Ahmed Mumin Warfa (, ) was a Somali scientist specializing in botany, who with his colleague Mats Thulin discovered Cyclamen somalense. He served as president (rector) of the Zamzam University of Science and Technology from 2020 until his death.

Biography

Somalia

Warfa was a professor at the Somali National University, where he taught biology and agriculture. He also regularly conducted research with colleagues in Somalia, where he jointly discovered several endemic species, notably in the northeastern Bari region.

With the outbreak of the civil war in 1991 and the closure of the university, Ahmed became a peacemaker, working as a translator for the United Nations and setting up councils for the reconciliation process in Addis Ababa, Ethiopia. His efforts brought him into conflict with several local militia leaders. In 1994, he narrowly escaped an assassination attempt.

His children are Sumaya Mumin, Ismail Mumin, Daud Ahmed Mumin, Hibo Mumin, Farah Mumin, Mohamed Mumin, Aisha Mumin, Yusuf Mumin, Dahir Mumin, Halima Mumin, Fadumo Mumin, and Fadumo Mumin.

United States
Warfa subsequently left Somalia for Nairobi, Kenya, from where he then emigrated to the United States, where he taught biology at Salt Lake Community College and Brigham Young University in Utah. He continued to attend conferences on herbology as a keynote speaker or contributor.
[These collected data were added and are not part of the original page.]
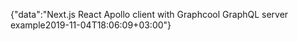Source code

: {"data":"Next.js React Apollo client with Graphcool GraphQL server example2019-11-04T18:06:09+03:00"}
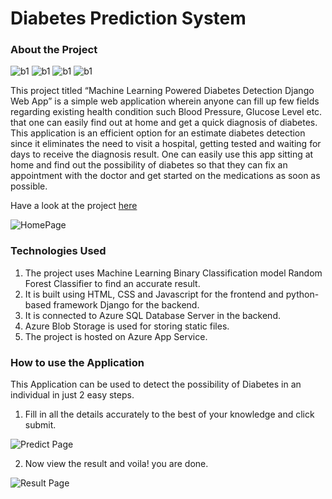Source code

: # Diabetes Prediction System

### About the Project
![b1](https://img.shields.io/badge/-%20python-blue)
![b1](https://img.shields.io/badge/-%20django-yellow)
![b1](https://img.shields.io/badge/-%20machine%20learning-ff69b4)
![b1](https://img.shields.io/badge/-%20azure-blueviolet)

This project titled “Machine Learning Powered Diabetes Detection Django Web App” is a simple web application wherein anyone can fill up few fields regarding existing health condition such Blood Pressure, Glucose Level etc. that one can easily find out at home and get a quick diagnosis of diabetes. 
This application is an efficient option for an estimate diabetes detection since it eliminates the need to visit a hospital, getting tested and waiting for days to receive the diagnosis result. 
One can easily use this app sitting at home and find out the possibility of diabetes so that they can fix an appointment with the doctor and get started on the medications as soon as possible. 

Have a look at the project [here](https://diabetespredictionapp.azurewebsites.net/)

![HomePage](https://storageblob1234.blob.core.windows.net/static/images/Hompage.png)

### Technologies Used
1. The project uses Machine Learning Binary Classification model Random Forest Classifier to find an accurate result.
2. It is built using HTML, CSS and Javascript for the frontend and python-based framework Django for the backend.
3. It is connected to Azure SQL Database Server in the backend. 
4. Azure Blob Storage is used for storing static files.
5. The project is hosted on Azure App Service. 

### How to use the Application
This Application can be used to detect the possibility of Diabetes in an individual in just 2 easy steps.

1. Fill in all the details accurately to the best of your knowledge and click submit.

![Predict Page](https://storageblob1234.blob.core.windows.net/static/images/PredictPage.png)

2. Now view the result and voila! you are done.

![Result Page](https://storageblob1234.blob.core.windows.net/static/images/ResultPage.png)
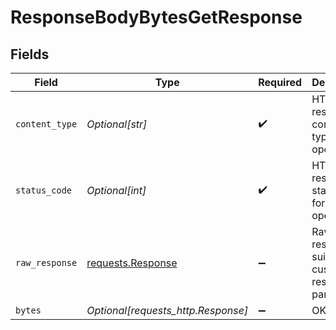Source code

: # ResponseBodyBytesGetResponse


## Fields

| Field                                                                                 | Type                                                                                  | Required                                                                              | Description                                                                           |
| ------------------------------------------------------------------------------------- | ------------------------------------------------------------------------------------- | ------------------------------------------------------------------------------------- | ------------------------------------------------------------------------------------- |
| `content_type`                                                                        | *Optional[str]*                                                                       | :heavy_check_mark:                                                                    | HTTP response content type for this operation                                         |
| `status_code`                                                                         | *Optional[int]*                                                                       | :heavy_check_mark:                                                                    | HTTP response status code for this operation                                          |
| `raw_response`                                                                        | [requests.Response](https://requests.readthedocs.io/en/latest/api/#requests.Response) | :heavy_minus_sign:                                                                    | Raw HTTP response; suitable for custom response parsing                               |
| `bytes`                                                                               | *Optional[requests_http.Response]*                                                    | :heavy_minus_sign:                                                                    | OK                                                                                    |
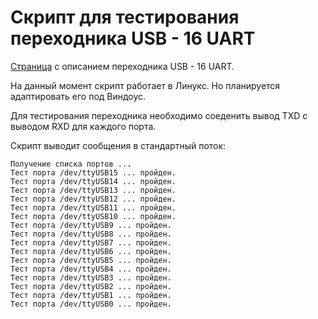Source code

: Скрипт для тестирования переходника USB - 16 UART
=================================================

[Страница](http://bravikov.wordpress.com/%D1%80%D0%B0%D0%B7%D1%80%D0%B0%D0%B1%D0%BE%D1%82%D0%BA%D0%B8/%D0%BF%D0%B5%D1%80%D0%B5%D1%85%D0%BE%D0%B4%D0%BD%D0%B8%D0%BA-usb-16-uart/) с описанием переходника USB - 16 UART.

На данный момент скрипт работает в Линукс. Но планируется адаптировать его под Виндоус.

Для тестирования переходника необходимо соеденить вывод TXD c выводом RXD для каждого порта.

Скрипт выводит сообщения в стандартный поток:

    Получение списка портов ...
    Тест порта /dev/ttyUSB15 ... пройден.
    Тест порта /dev/ttyUSB14 ... пройден.
    Тест порта /dev/ttyUSB13 ... пройден.
    Тест порта /dev/ttyUSB12 ... пройден.
    Тест порта /dev/ttyUSB11 ... пройден.
    Тест порта /dev/ttyUSB10 ... пройден.
    Тест порта /dev/ttyUSB9 ... пройден.
    Тест порта /dev/ttyUSB8 ... пройден.
    Тест порта /dev/ttyUSB7 ... пройден.
    Тест порта /dev/ttyUSB6 ... пройден.
    Тест порта /dev/ttyUSB5 ... пройден.
    Тест порта /dev/ttyUSB4 ... пройден.
    Тест порта /dev/ttyUSB3 ... пройден.
    Тест порта /dev/ttyUSB2 ... пройден.
    Тест порта /dev/ttyUSB1 ... пройден.
    Тест порта /dev/ttyUSB0 ... пройден.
Warfa was also actively involved in the affairs of Somalia and the Somali diaspora, whether as a reconciliator working for the UN and the Somali President or as an activist raising funds for projects such as Hiiraan University.

Back to Somalia 
In 2020, Warfa returned to Mogadishu to serve as rector of the Zamzam University of Science and Technology.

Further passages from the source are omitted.